**YOUR GOAL**:
Output exactly the lines from the one with "- Ensure services are actually accessible" through the last line of the data below, both included, and nothing more.

(Beginning of DATASET CONTENT)

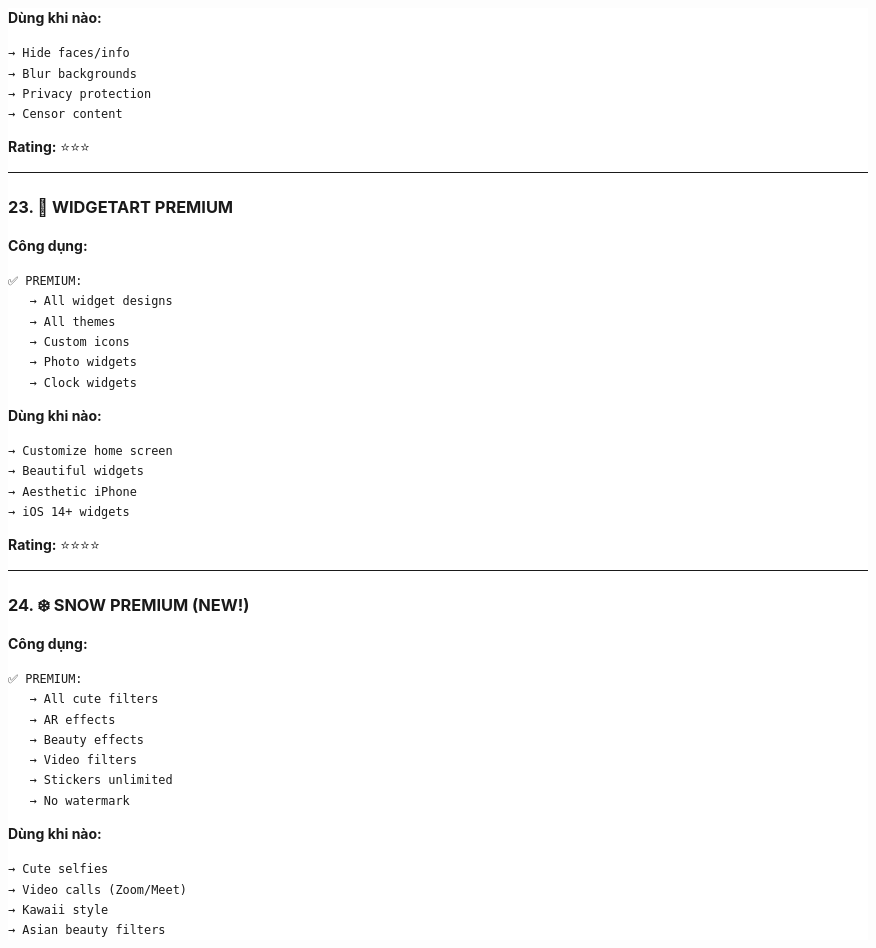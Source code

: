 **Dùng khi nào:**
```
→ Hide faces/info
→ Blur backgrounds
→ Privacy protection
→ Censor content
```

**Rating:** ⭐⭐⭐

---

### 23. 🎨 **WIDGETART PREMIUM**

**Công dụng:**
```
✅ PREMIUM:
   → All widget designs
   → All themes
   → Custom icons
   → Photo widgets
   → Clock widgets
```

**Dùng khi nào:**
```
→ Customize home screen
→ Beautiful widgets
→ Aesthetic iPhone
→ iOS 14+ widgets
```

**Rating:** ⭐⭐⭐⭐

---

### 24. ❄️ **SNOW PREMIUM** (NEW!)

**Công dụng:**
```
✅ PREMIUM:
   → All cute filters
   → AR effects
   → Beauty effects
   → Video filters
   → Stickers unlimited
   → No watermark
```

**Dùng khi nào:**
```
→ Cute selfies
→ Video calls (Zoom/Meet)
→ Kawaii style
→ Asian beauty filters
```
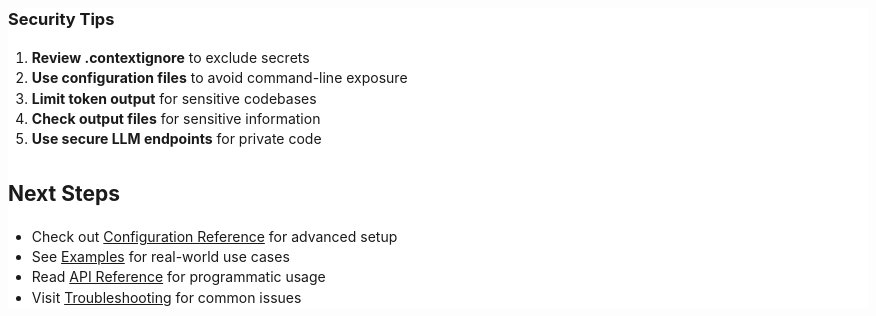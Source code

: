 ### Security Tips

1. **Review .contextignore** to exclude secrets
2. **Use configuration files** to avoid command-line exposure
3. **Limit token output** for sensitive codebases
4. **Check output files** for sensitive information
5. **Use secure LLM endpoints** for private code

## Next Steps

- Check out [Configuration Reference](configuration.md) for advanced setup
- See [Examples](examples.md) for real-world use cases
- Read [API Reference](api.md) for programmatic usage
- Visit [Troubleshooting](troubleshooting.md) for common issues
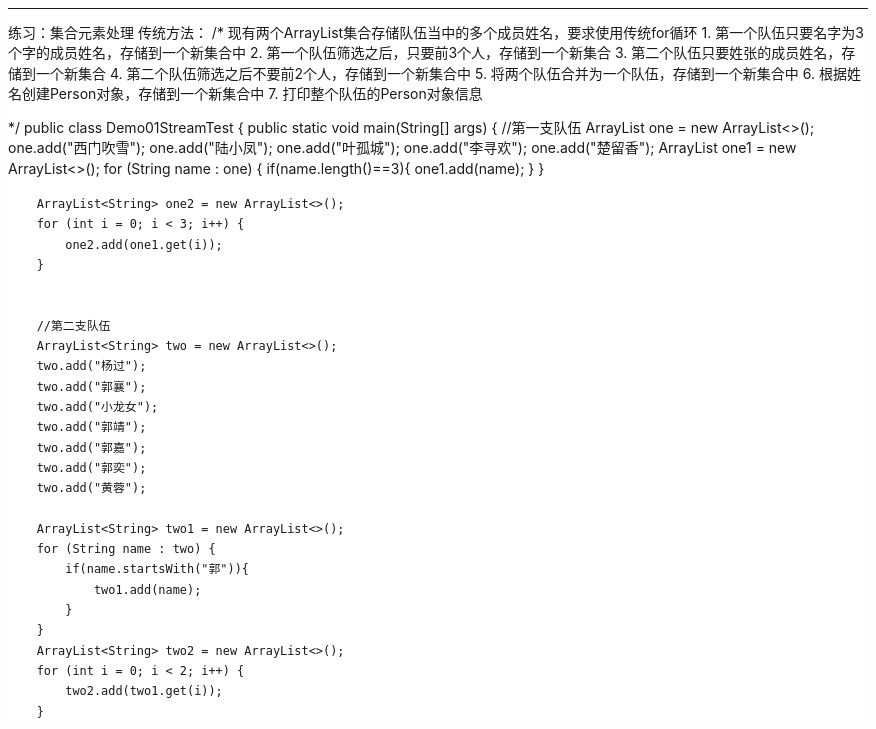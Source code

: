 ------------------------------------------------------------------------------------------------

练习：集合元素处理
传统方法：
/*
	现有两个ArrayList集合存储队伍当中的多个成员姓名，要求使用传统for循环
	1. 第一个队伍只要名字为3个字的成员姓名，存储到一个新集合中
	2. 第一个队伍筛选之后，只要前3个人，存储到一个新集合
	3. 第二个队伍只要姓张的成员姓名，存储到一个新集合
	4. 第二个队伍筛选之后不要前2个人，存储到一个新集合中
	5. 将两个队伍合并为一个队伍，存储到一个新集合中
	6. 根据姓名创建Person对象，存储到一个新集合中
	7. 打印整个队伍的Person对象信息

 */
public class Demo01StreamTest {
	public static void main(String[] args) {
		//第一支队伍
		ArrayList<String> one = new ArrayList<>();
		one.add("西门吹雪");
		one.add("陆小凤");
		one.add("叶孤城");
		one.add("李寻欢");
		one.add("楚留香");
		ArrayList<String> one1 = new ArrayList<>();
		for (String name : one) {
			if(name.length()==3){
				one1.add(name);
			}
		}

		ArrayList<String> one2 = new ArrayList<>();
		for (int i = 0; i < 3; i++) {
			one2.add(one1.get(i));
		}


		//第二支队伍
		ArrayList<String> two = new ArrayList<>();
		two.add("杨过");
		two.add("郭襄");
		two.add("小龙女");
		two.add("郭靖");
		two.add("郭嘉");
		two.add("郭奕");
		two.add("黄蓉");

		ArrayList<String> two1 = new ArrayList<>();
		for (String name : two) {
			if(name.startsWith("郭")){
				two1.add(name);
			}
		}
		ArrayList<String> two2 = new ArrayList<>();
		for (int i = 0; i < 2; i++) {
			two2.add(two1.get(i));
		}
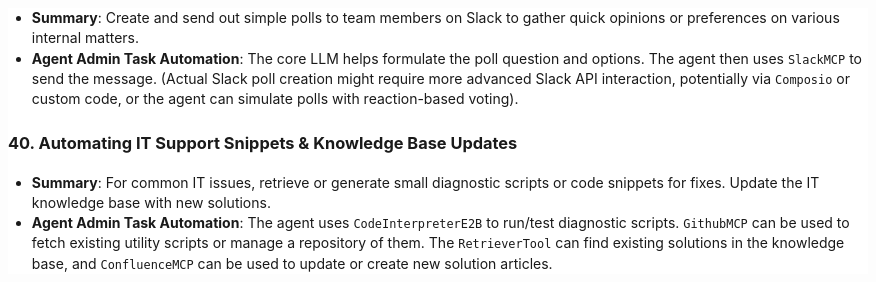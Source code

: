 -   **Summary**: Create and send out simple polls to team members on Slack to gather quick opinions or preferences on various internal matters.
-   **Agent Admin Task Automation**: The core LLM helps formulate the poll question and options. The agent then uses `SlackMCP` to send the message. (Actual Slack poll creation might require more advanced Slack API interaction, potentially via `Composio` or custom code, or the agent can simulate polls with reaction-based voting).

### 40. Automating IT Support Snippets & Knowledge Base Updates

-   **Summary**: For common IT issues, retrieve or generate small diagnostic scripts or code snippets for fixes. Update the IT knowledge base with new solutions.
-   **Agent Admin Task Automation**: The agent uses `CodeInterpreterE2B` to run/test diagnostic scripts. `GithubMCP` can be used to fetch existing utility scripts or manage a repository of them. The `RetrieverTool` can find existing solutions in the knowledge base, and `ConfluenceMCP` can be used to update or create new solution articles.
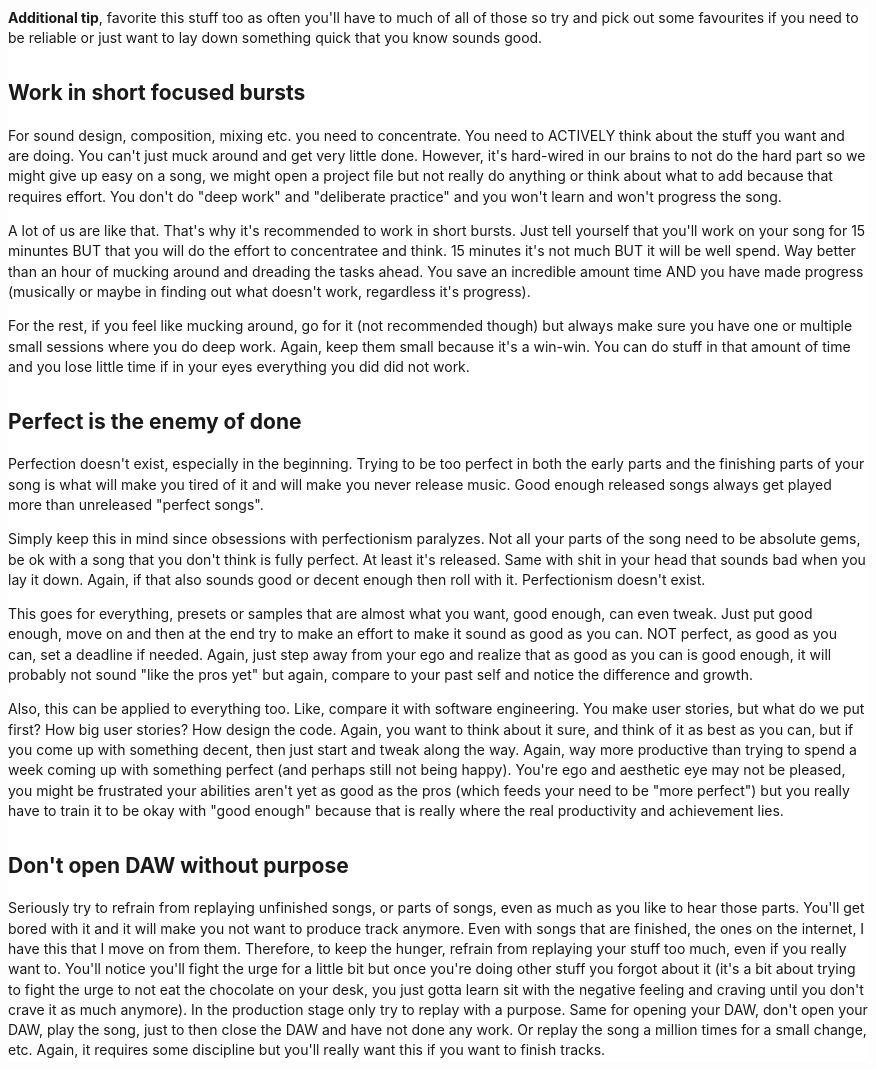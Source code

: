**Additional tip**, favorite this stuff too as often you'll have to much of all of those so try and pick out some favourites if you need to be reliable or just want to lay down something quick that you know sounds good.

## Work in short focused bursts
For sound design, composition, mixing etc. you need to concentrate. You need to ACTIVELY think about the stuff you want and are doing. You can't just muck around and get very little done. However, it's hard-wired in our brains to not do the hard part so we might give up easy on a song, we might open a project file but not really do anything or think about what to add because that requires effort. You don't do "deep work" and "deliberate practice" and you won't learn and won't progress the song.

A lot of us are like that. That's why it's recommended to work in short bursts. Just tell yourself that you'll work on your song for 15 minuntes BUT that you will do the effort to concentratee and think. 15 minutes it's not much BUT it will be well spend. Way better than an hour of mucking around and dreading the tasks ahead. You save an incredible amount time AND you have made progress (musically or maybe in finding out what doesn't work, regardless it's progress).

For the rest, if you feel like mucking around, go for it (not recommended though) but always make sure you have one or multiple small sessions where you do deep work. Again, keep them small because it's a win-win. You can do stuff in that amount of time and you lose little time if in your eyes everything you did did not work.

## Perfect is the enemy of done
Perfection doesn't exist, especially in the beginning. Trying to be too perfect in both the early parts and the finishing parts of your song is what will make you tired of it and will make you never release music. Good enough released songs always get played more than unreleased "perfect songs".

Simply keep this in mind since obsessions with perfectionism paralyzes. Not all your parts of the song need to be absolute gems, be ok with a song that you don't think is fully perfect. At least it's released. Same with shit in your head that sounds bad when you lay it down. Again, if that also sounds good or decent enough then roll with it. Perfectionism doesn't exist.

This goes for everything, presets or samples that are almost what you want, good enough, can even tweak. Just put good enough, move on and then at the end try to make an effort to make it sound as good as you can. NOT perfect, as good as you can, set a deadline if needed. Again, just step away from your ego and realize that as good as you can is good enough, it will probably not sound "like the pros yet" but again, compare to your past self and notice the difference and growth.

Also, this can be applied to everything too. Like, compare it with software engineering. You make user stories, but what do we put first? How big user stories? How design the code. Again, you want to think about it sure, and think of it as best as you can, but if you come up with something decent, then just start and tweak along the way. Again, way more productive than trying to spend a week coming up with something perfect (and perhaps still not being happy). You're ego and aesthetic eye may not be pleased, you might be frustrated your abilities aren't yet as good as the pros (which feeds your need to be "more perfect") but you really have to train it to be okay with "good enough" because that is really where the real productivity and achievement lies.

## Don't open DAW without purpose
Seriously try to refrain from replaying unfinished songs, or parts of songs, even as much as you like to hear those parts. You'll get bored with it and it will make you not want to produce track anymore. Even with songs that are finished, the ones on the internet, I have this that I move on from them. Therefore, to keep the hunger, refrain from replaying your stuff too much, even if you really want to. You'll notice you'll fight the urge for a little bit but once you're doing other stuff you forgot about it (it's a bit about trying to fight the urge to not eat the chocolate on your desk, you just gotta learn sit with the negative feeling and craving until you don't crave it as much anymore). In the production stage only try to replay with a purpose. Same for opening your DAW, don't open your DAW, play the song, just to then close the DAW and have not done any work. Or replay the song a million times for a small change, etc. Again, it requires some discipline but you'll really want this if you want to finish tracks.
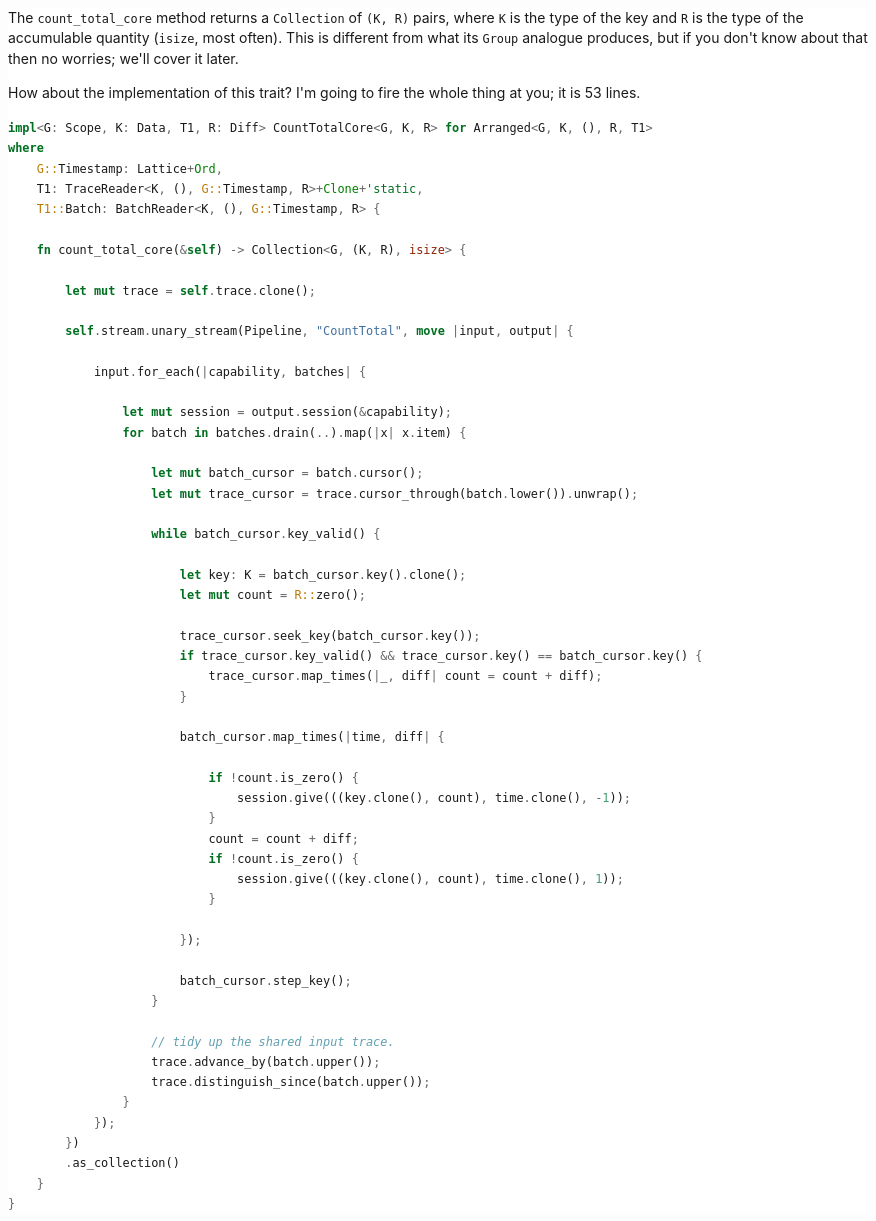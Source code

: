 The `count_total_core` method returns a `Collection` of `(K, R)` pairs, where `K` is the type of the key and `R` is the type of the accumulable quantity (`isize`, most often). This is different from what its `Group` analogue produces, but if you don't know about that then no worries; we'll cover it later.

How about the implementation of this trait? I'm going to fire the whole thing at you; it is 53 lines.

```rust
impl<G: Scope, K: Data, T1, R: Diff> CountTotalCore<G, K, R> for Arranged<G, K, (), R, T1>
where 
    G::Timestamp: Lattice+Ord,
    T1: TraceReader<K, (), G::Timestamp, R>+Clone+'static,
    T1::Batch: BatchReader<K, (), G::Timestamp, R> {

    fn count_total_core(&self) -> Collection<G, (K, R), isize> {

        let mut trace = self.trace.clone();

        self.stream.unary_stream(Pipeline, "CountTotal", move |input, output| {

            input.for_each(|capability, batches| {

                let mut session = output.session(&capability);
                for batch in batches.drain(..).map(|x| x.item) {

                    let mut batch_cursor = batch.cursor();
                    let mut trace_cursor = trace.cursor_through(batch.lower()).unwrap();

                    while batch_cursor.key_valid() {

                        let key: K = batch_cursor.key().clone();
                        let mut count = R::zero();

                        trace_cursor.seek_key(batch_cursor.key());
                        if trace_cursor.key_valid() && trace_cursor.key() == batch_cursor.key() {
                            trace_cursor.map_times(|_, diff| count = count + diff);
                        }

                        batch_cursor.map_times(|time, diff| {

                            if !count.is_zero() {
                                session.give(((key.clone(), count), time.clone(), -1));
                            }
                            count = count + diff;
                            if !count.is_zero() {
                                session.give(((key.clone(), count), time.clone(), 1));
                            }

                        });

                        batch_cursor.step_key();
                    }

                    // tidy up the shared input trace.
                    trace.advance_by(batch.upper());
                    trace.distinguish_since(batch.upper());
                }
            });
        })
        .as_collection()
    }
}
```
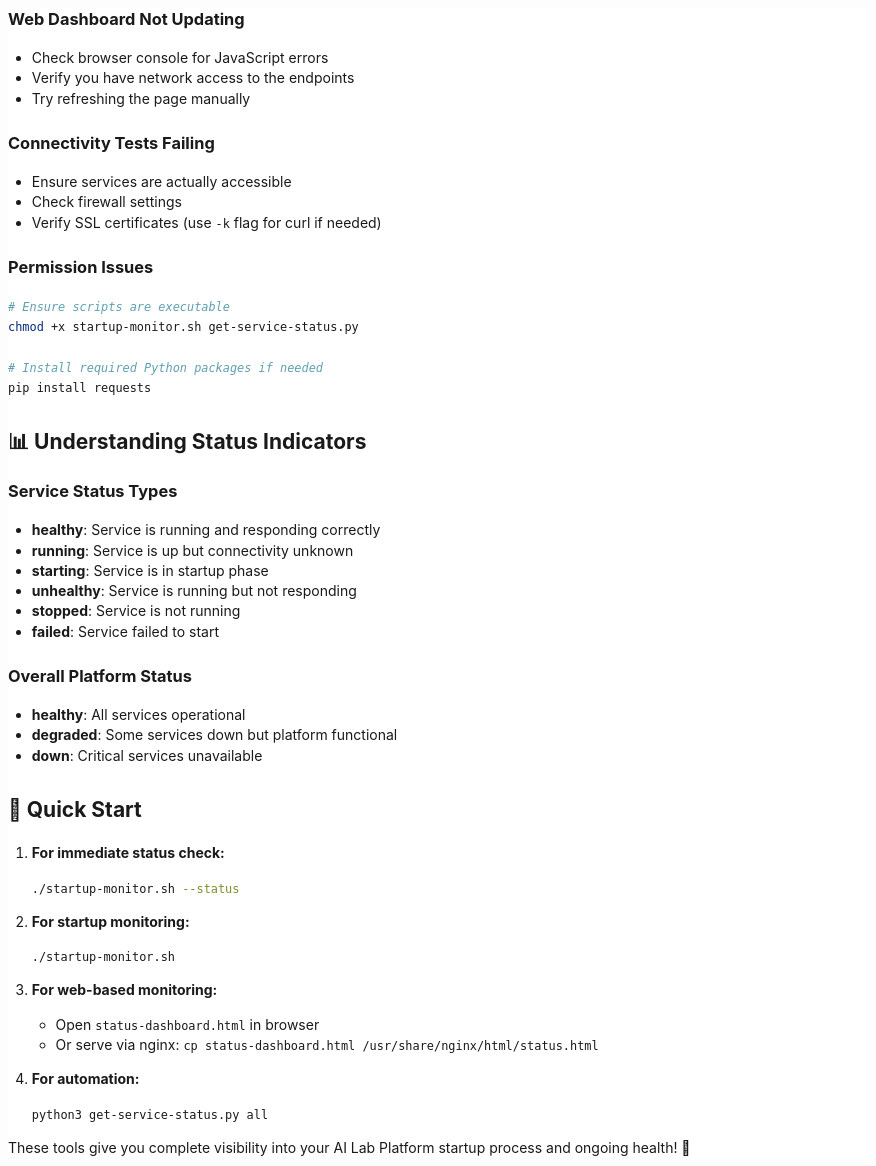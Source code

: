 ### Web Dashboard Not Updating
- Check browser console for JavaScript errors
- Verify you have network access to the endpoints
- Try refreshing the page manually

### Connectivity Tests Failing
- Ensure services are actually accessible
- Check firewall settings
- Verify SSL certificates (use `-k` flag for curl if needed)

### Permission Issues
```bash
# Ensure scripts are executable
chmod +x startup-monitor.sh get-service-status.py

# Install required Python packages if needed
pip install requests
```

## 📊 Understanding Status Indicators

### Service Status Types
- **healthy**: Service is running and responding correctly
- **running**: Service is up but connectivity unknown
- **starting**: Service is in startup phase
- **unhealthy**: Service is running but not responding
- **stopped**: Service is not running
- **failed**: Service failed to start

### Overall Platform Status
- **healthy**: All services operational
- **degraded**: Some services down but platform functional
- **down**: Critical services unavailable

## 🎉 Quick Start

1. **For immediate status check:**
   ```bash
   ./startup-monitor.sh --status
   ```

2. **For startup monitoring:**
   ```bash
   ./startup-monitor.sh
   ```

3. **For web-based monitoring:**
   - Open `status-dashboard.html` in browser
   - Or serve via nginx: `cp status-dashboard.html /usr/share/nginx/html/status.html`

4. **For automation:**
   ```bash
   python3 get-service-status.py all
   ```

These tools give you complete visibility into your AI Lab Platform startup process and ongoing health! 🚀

(End of DATASET CONTENT)

**ANSWER FOR THE TASK**:
- Ensure services are actually accessible
- Check firewall settings
- Verify SSL certificates (use `-k` flag for curl if needed)

### Permission Issues
```bash
# Ensure scripts are executable
chmod +x startup-monitor.sh get-service-status.py

# Install required Python packages if needed
pip install requests
```

## 📊 Understanding Status Indicators

### Service Status Types
- **healthy**: Service is running and responding correctly
- **running**: Service is up but connectivity unknown
- **starting**: Service is in startup phase
- **unhealthy**: Service is running but not responding
- **stopped**: Service is not running
- **failed**: Service failed to start

### Overall Platform Status
- **healthy**: All services operational
- **degraded**: Some services down but platform functional
- **down**: Critical services unavailable

## 🎉 Quick Start

1. **For immediate status check:**
   ```bash
   ./startup-monitor.sh --status
   ```

2. **For startup monitoring:**
   ```bash
   ./startup-monitor.sh
   ```

3. **For web-based monitoring:**
   - Open `status-dashboard.html` in browser
   - Or serve via nginx: `cp status-dashboard.html /usr/share/nginx/html/status.html`

4. **For automation:**
   ```bash
   python3 get-service-status.py all
   ```

These tools give you complete visibility into your AI Lab Platform startup process and ongoing health! 🚀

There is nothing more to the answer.